The festival's organizing committee also announced the winners of various other awards during a news conference held in the morning at the PIFF Pavilion Conference Room in Haeundae, Pusan, ahead of the closing ceremony at 7 p.m. at the Yatching Center in Haeundae.

Tan also won the FIPRESCI prize, given out by an organization of international film critics for her debut film, and South Korean director Noh Kyeong-tae's "The Last Dining Table" won the NETPAC (Network for Promotion of Asian Cinema) award. The Sunje Award, with cash prizes of 20 million won for Korean documentary filmmakers in the Wide Angle section, went to Lee Jin-woo for "The Wind Stirs" and Yoon Seong-ho for "Portfolio".

The New Currents award and some other awards were given at the closing ceremony, which was followed by the screening of "Crazy Stone" by Chinese director Ning Hao.

Overall, the festival's organizing committee judged that the nine-day event went over well with successful launches of new projects to begin another decade after the festival celebrated its 10th anniversary last year.

"It was the first year to prepare for the next decade, and we have achieved what we expected", Kim Dong-ho, festival director of PIFF, said yesterday at the conference.

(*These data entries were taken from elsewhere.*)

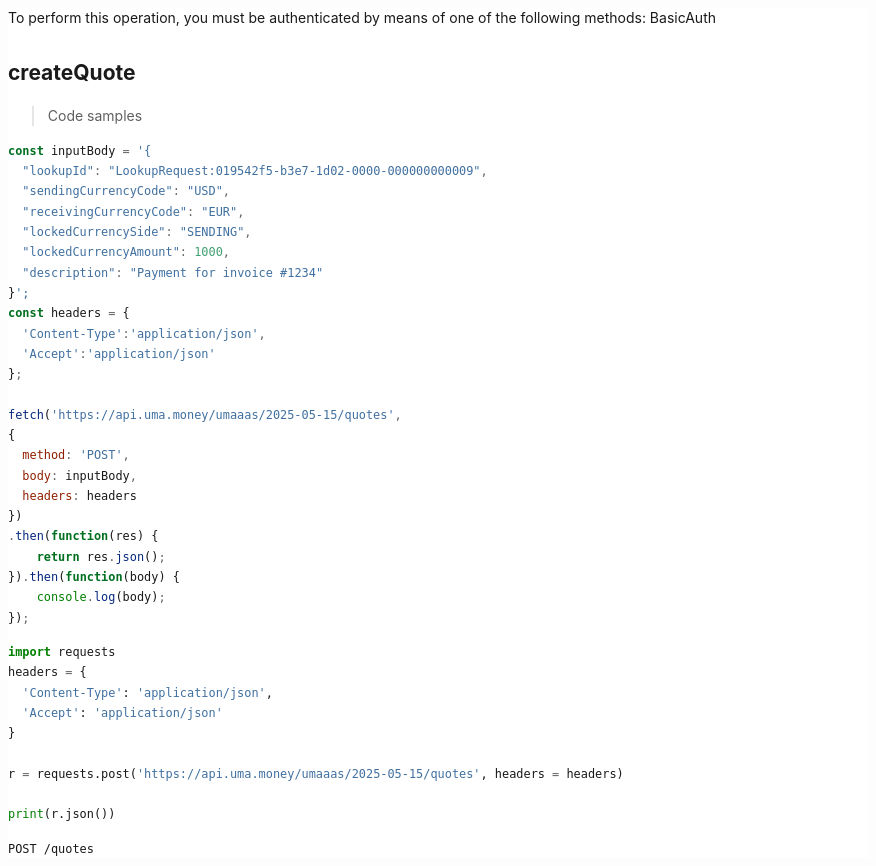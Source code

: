 <aside class="warning">
To perform this operation, you must be authenticated by means of one of the following methods:
BasicAuth
</aside>

## createQuote

<a id="opIdcreateQuote"></a>

> Code samples

```javascript
const inputBody = '{
  "lookupId": "LookupRequest:019542f5-b3e7-1d02-0000-000000000009",
  "sendingCurrencyCode": "USD",
  "receivingCurrencyCode": "EUR",
  "lockedCurrencySide": "SENDING",
  "lockedCurrencyAmount": 1000,
  "description": "Payment for invoice #1234"
}';
const headers = {
  'Content-Type':'application/json',
  'Accept':'application/json'
};

fetch('https://api.uma.money/umaaas/2025-05-15/quotes',
{
  method: 'POST',
  body: inputBody,
  headers: headers
})
.then(function(res) {
    return res.json();
}).then(function(body) {
    console.log(body);
});

```

```python
import requests
headers = {
  'Content-Type': 'application/json',
  'Accept': 'application/json'
}

r = requests.post('https://api.uma.money/umaaas/2025-05-15/quotes', headers = headers)

print(r.json())

```

`POST /quotes`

Kim expressed his confidence especially in the inaugural Asian Film Market, the festival's most ambitious project.

"In three or four years, people will not need to go to other established festivals, including the American Film Market and Cannes, to buy and sell Asian films", Kim said.

The festival screened a total of 245 films from 63 countries with 64 films making their world premieres, and Kim planned to invite a similar number of movies next year, but with more world premieres.

The festival had 162,800 audience members with an average seat occupation rate of 71 percent. To cover the biggest film event in Asia, 1,577 journalists including 434 from abroad visited the nation's biggest port city from Oct. 12-20.